Micron shared details of its 3rd generation of "10 nm-class" DRAM fabrication:

Micron's 3rd Generation 10 nm-class (1Z nm) manufacturing process for DRAM will allow the company to increase the bit density, enhance the performance, and the lower power consumption of its DRAM chips as compared to its 2nd Generation 10 nm-class (1Y nm) technology. In particular, the company says that its 16 Gb DDR4 device consumes 40% less power than two 8 Gb DDR4 DRAMs (presumably at the same clocks). Meanwhile, Micron's 16 Gb LPDDR4X ICs will bring an up to 10% power saving. Because of the higher bit density that the new 1Z nm technology provides, it will be cheaper for Micron to produce high-capacity (e.g., 16 Gb) memory chips for lower-cost, high-capacity memory sub-systems.
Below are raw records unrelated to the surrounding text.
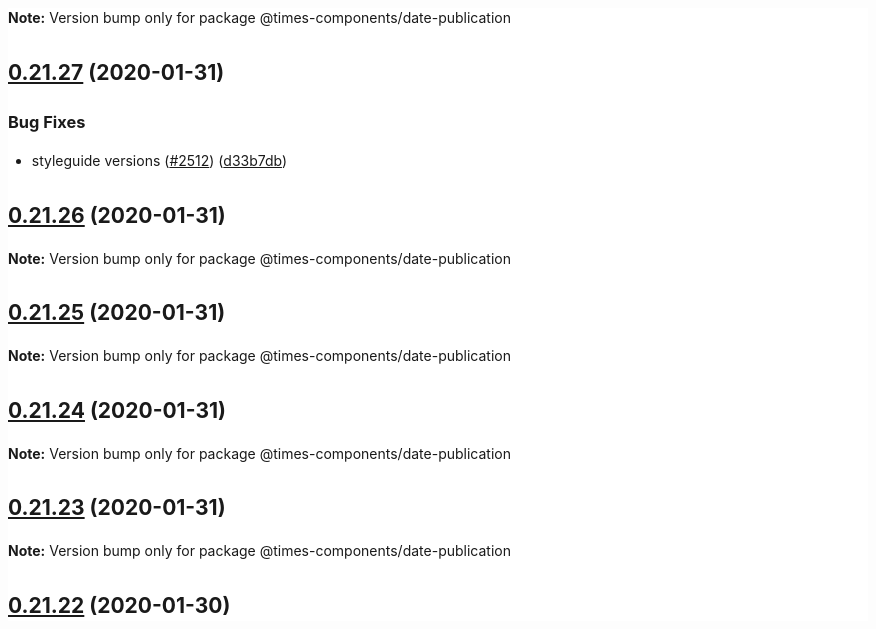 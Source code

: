 **Note:** Version bump only for package @times-components/date-publication





## [0.21.27](https://github.com/newsuk/times-components/compare/@times-components/date-publication@0.21.26...@times-components/date-publication@0.21.27) (2020-01-31)


### Bug Fixes

* styleguide versions ([#2512](https://github.com/newsuk/times-components/issues/2512)) ([d33b7db](https://github.com/newsuk/times-components/commit/d33b7db18ce84703f7d0cff01e30ee3ca086d1f3))





## [0.21.26](https://github.com/newsuk/times-components/compare/@times-components/date-publication@0.21.25...@times-components/date-publication@0.21.26) (2020-01-31)

**Note:** Version bump only for package @times-components/date-publication





## [0.21.25](https://github.com/newsuk/times-components/compare/@times-components/date-publication@0.21.24...@times-components/date-publication@0.21.25) (2020-01-31)

**Note:** Version bump only for package @times-components/date-publication





## [0.21.24](https://github.com/newsuk/times-components/compare/@times-components/date-publication@0.21.23...@times-components/date-publication@0.21.24) (2020-01-31)

**Note:** Version bump only for package @times-components/date-publication





## [0.21.23](https://github.com/newsuk/times-components/compare/@times-components/date-publication@0.21.22...@times-components/date-publication@0.21.23) (2020-01-31)

**Note:** Version bump only for package @times-components/date-publication





## [0.21.22](https://github.com/newsuk/times-components/compare/@times-components/date-publication@0.21.21...@times-components/date-publication@0.21.22) (2020-01-30)
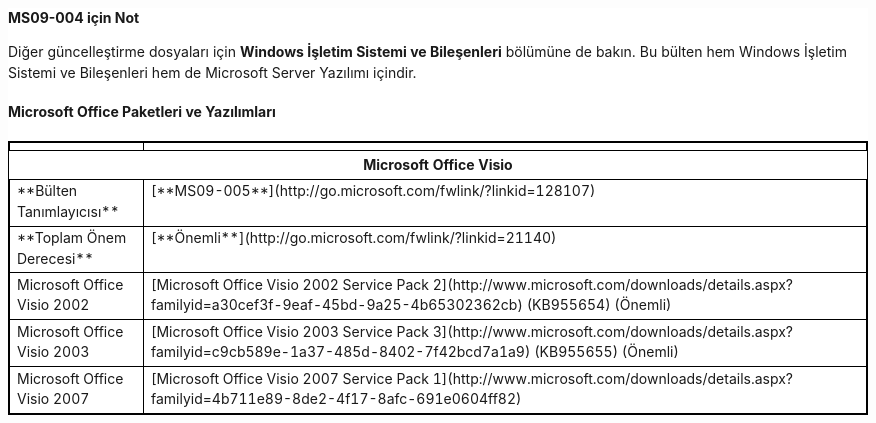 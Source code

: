 **MS09-004 için Not**

Diğer güncelleştirme dosyaları için **Windows İşletim Sistemi ve Bileşenleri** bölümüne de bakın. Bu bülten hem Windows İşletim Sistemi ve Bileşenleri hem de Microsoft Server Yazılımı içindir.

#### Microsoft Office Paketleri ve Yazılımları

 
<table style="border:1px solid black;">
<tr class="thead">
<th style="border:1px solid black;" >
</th>
<th style="border:1px solid black;" >
</th>
</tr>
<tr>
<th colspan="2">
Microsoft Office Visio
</th>
</tr>
<tr>
<td style="border:1px solid black;">
**Bülten Tanımlayıcısı**
</td>
<td style="border:1px solid black;">
[**MS09-005**](http://go.microsoft.com/fwlink/?linkid=128107)
</td>
</tr>
<tr class="alternateRow">
<td style="border:1px solid black;">
**Toplam Önem Derecesi**
</td>
<td style="border:1px solid black;">
[**Önemli**](http://go.microsoft.com/fwlink/?linkid=21140)
</td>
</tr>
<tr>
<td style="border:1px solid black;">
Microsoft Office Visio 2002
</td>
<td style="border:1px solid black;">
[Microsoft Office Visio 2002 Service Pack 2](http://www.microsoft.com/downloads/details.aspx?familyid=a30cef3f-9eaf-45bd-9a25-4b65302362cb)  
(KB955654)  
(Önemli)
</td>
</tr>
<tr class="alternateRow">
<td style="border:1px solid black;">
Microsoft Office Visio 2003
</td>
<td style="border:1px solid black;">
[Microsoft Office Visio 2003 Service Pack 3](http://www.microsoft.com/downloads/details.aspx?familyid=c9cb589e-1a37-485d-8402-7f42bcd7a1a9)  
(KB955655)  
(Önemli)
</td>
</tr>
<tr>
<td style="border:1px solid black;">
Microsoft Office Visio 2007
</td>
<td style="border:1px solid black;">
[Microsoft Office Visio 2007 Service Pack 1](http://www.microsoft.com/downloads/details.aspx?familyid=4b711e89-8de2-4f17-8afc-691e0604ff82)   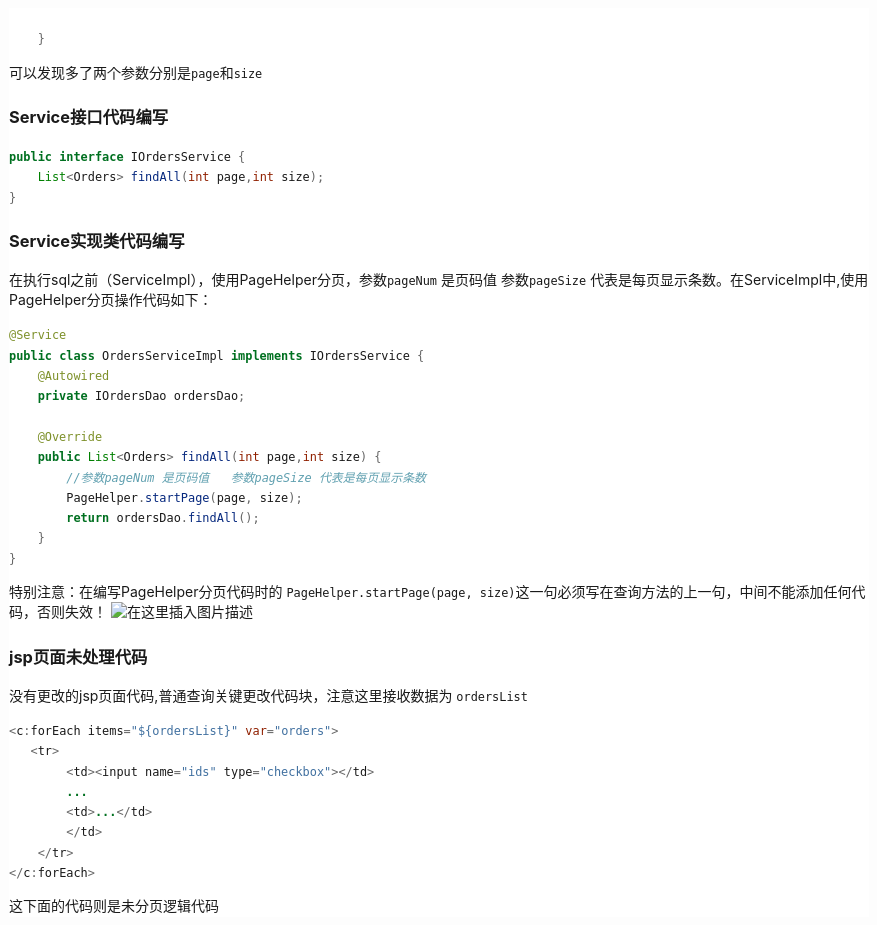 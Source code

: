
 ```java

    }
```

可以发现多了两个参数分别是`page`和`size `

### Service接口代码编写

```java
public interface IOrdersService {
    List<Orders> findAll(int page,int size);
}
```

### Service实现类代码编写

在执行sql之前（ServiceImpl），使用PageHelper分页，参数`pageNum` 是页码值 参数`pageSize` 代表是每页显示条数。在ServiceImpl中,使用PageHelper分页操作代码如下：

```java
@Service
public class OrdersServiceImpl implements IOrdersService {
    @Autowired
    private IOrdersDao ordersDao;

    @Override
    public List<Orders> findAll(int page,int size) {
        //参数pageNum 是页码值   参数pageSize 代表是每页显示条数
        PageHelper.startPage(page, size);
        return ordersDao.findAll();
    }
}
```

特别注意：在编写PageHelper分页代码时的 `PageHelper.startPage(page, size)`这一句必须写在查询方法的上一句，中间不能添加任何代码，否则失效！
![在这里插入图片描述](https://img-blog.csdnimg.cn/20190917170222963.png?x-oss-process=image/watermark,type_ZmFuZ3poZW5naGVpdGk,shadow_10,text_aHR0cHM6Ly9ibG9nLmNzZG4ubmV0L3FxXzQ0NTQzNTA4,size_16,color_FFFFFF,t_70)

### jsp页面未处理代码

没有更改的jsp页面代码,普通查询关键更改代码块，注意这里接收数据为 `ordersList `

```java
<c:forEach items="${ordersList}" var="orders">
   <tr>
		<td><input name="ids" type="checkbox"></td>
		...
		<td>...</td>
		</td>
	</tr>
</c:forEach>
```

这下面的代码则是未分页逻辑代码
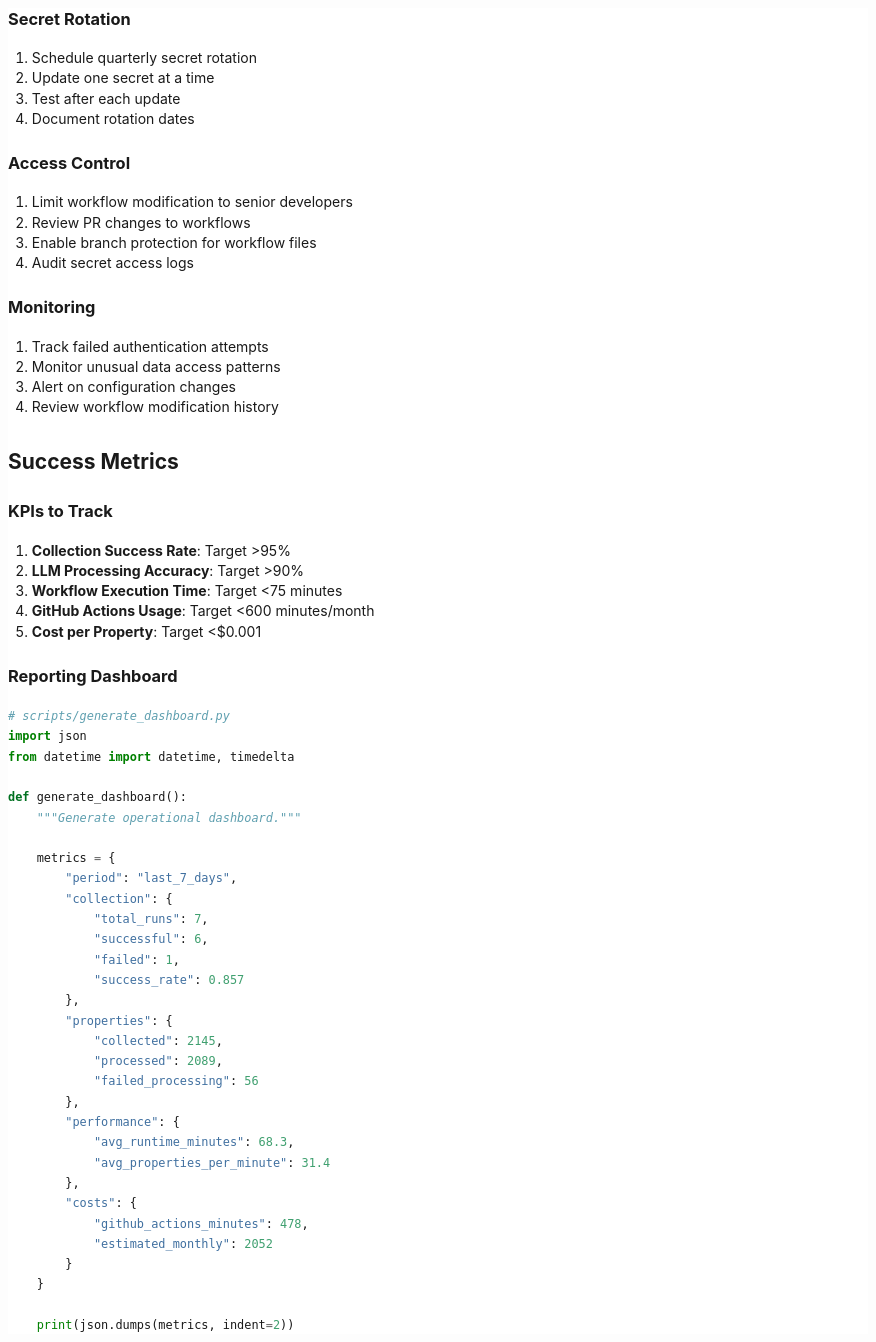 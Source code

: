 ### Secret Rotation
1. Schedule quarterly secret rotation
2. Update one secret at a time
3. Test after each update
4. Document rotation dates

### Access Control
1. Limit workflow modification to senior developers
2. Review PR changes to workflows
3. Enable branch protection for workflow files
4. Audit secret access logs

### Monitoring
1. Track failed authentication attempts
2. Monitor unusual data access patterns
3. Alert on configuration changes
4. Review workflow modification history

## Success Metrics

### KPIs to Track
1. **Collection Success Rate**: Target >95%
2. **LLM Processing Accuracy**: Target >90%
3. **Workflow Execution Time**: Target <75 minutes
4. **GitHub Actions Usage**: Target <600 minutes/month
5. **Cost per Property**: Target <$0.001

### Reporting Dashboard

```python
# scripts/generate_dashboard.py
import json
from datetime import datetime, timedelta

def generate_dashboard():
    """Generate operational dashboard."""
    
    metrics = {
        "period": "last_7_days",
        "collection": {
            "total_runs": 7,
            "successful": 6,
            "failed": 1,
            "success_rate": 0.857
        },
        "properties": {
            "collected": 2145,
            "processed": 2089,
            "failed_processing": 56
        },
        "performance": {
            "avg_runtime_minutes": 68.3,
            "avg_properties_per_minute": 31.4
        },
        "costs": {
            "github_actions_minutes": 478,
            "estimated_monthly": 2052
        }
    }
    
    print(json.dumps(metrics, indent=2))
```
[...] As for mobile memory, Micron's 16 Gb LPDDR4X chips are rated for transfer rates up to 4266 MT/s. Furthermore, along with offering LPDDR4X DRAM packages with up to 16 GB (8x16Gb) of LPDDR4X for high-end smartphones, Micron will offer UFS-based multichip packages (uMCP4) that integrate NAND for storage and DRAM. The company's uMCP4 family of products aimed at mainstream handsets will include offerings ranging from 64GB+3GB to 256GB+8GB (NAND+DRAM).

Finally, a reasonable amount of RAM for smartphones. But I think we may need at least 24 GB, if not 32 GB.

Related: Xiaomi Announces Smartphones with 10 GB of RAM
Samsung Mass Producing LPDDR5 DRAM (12 Gb x 8 for 12 GB Packages)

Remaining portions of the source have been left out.